* _Your goal_: Among the records below, find each line containing the word "left" and copy it.

- - -

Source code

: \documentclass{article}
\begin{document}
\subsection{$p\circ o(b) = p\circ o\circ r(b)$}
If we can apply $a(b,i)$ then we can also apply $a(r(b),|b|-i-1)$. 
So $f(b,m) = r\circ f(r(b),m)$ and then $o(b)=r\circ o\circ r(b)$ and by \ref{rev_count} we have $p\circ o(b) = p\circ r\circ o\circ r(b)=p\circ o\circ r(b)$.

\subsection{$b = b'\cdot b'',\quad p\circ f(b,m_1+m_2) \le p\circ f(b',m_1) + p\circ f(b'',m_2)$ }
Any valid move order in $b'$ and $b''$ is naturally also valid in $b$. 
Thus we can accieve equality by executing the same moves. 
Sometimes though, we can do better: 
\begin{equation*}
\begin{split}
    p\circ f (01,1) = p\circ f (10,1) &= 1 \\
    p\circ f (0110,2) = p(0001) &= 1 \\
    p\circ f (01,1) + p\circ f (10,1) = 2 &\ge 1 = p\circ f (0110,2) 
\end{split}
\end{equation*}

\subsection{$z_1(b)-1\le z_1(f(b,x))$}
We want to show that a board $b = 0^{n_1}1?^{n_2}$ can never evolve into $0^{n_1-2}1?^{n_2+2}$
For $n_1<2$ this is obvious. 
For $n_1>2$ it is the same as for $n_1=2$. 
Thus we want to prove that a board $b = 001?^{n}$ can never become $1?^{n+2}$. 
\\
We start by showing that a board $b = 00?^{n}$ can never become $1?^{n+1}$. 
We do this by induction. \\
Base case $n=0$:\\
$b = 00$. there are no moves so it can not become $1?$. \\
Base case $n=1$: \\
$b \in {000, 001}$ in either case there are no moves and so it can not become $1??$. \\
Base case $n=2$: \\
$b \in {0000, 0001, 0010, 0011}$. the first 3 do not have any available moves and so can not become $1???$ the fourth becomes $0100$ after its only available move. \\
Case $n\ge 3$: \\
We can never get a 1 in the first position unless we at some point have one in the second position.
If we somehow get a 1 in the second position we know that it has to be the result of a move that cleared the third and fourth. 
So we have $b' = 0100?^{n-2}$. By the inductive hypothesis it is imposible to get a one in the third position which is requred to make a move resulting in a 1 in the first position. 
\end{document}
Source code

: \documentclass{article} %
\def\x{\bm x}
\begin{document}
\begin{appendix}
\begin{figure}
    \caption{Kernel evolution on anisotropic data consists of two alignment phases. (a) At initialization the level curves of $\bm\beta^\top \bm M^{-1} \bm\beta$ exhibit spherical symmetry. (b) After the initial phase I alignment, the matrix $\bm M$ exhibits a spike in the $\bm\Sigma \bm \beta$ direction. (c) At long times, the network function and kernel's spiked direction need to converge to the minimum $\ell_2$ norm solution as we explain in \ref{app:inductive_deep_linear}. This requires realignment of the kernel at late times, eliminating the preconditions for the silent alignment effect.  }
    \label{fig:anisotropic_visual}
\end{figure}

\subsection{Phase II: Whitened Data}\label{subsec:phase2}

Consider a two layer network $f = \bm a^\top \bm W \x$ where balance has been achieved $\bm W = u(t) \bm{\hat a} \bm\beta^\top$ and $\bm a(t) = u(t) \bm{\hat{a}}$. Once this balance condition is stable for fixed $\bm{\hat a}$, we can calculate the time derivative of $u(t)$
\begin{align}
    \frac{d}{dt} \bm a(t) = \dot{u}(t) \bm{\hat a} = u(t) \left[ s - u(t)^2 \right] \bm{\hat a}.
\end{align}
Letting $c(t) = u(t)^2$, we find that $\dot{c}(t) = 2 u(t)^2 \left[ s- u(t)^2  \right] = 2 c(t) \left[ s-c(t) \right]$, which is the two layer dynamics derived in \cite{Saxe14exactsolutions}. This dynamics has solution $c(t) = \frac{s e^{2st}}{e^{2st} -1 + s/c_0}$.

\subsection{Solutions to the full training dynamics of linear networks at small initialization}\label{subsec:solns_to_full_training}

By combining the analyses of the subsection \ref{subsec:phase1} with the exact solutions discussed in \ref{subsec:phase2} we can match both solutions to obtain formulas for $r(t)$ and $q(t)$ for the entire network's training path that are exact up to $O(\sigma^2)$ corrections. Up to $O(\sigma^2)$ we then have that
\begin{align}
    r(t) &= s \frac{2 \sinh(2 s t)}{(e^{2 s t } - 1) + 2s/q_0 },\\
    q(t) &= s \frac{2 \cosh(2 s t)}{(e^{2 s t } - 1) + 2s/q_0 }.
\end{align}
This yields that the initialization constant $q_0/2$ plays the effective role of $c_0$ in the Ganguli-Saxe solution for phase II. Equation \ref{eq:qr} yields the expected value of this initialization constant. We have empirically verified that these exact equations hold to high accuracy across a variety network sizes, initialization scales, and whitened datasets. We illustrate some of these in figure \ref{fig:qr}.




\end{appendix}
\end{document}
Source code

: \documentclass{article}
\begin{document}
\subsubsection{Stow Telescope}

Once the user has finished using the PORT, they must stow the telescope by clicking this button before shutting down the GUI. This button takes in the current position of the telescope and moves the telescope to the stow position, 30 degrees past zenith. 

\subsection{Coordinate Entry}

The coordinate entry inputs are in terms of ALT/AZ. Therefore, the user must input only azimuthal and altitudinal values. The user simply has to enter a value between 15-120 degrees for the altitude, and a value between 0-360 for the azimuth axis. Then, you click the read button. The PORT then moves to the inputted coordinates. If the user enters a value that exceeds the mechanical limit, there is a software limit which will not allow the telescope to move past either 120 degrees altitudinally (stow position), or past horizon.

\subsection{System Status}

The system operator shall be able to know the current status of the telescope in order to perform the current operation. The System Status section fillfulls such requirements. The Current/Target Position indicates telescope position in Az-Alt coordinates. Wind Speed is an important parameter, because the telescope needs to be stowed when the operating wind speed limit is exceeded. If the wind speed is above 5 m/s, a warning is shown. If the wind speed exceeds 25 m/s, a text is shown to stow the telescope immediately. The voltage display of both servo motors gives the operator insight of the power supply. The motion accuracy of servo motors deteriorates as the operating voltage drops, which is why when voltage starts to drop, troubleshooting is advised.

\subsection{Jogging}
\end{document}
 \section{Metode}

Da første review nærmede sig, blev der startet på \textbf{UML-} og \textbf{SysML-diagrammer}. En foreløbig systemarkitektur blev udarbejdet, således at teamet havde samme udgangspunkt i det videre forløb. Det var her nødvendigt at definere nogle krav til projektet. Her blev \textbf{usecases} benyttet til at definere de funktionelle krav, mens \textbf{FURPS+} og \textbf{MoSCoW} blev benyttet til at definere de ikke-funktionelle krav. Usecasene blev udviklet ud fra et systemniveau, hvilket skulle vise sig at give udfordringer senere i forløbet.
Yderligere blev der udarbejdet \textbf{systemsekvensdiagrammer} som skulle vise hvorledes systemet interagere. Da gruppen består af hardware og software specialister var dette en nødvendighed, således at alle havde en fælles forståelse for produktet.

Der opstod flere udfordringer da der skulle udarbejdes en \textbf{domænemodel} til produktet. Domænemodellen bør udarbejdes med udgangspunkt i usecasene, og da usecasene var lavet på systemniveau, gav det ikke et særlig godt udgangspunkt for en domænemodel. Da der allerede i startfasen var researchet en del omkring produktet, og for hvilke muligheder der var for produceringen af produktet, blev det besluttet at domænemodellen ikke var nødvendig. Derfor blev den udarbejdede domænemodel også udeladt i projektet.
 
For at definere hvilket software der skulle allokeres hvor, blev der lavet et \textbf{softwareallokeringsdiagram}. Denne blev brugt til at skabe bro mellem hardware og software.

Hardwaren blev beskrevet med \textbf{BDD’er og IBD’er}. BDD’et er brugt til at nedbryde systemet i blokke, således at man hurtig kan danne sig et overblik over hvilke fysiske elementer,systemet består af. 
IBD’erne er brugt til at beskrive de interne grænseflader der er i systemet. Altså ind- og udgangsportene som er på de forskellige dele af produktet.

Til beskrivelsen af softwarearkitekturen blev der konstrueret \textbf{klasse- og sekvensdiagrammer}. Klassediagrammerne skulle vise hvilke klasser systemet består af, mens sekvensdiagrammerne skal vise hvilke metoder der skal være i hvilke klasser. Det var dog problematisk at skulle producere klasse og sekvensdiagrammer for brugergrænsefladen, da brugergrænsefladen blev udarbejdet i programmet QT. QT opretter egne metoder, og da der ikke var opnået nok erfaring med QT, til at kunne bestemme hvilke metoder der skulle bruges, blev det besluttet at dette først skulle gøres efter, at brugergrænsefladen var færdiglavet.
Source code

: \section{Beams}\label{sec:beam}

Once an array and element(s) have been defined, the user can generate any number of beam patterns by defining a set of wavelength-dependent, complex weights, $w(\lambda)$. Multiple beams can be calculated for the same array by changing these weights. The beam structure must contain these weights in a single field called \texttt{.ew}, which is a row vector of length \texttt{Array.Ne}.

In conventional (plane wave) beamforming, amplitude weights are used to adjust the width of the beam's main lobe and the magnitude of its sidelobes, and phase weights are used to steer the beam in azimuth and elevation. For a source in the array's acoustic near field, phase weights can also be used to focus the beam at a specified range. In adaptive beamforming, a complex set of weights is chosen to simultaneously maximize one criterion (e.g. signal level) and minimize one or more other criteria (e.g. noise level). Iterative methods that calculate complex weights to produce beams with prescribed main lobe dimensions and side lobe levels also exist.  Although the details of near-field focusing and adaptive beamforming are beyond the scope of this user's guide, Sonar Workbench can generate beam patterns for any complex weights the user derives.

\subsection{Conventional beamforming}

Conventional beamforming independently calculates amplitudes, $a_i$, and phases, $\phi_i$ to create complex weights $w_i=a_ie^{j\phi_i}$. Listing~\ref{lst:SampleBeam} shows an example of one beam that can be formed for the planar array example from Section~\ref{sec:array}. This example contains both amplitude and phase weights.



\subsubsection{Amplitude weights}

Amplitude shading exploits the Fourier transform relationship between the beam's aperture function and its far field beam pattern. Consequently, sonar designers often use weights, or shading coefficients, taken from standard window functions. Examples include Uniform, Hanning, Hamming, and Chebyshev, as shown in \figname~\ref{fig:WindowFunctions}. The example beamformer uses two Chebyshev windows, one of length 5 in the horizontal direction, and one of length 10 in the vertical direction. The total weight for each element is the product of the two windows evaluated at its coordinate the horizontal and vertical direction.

- - -

* _Response below_:
    \frac{d}{dt} \bm a(t) = \dot{u}(t) \bm{\hat a} = u(t) \left[ s - u(t)^2 \right] \bm{\hat a}.
Letting $c(t) = u(t)^2$, we find that $\dot{c}(t) = 2 u(t)^2 \left[ s- u(t)^2  \right] = 2 c(t) \left[ s-c(t) \right]$, which is the two layer dynamics derived in \cite{Saxe14exactsolutions}. This dynamics has solution $c(t) = \frac{s e^{2st}}{e^{2st} -1 + s/c_0}$.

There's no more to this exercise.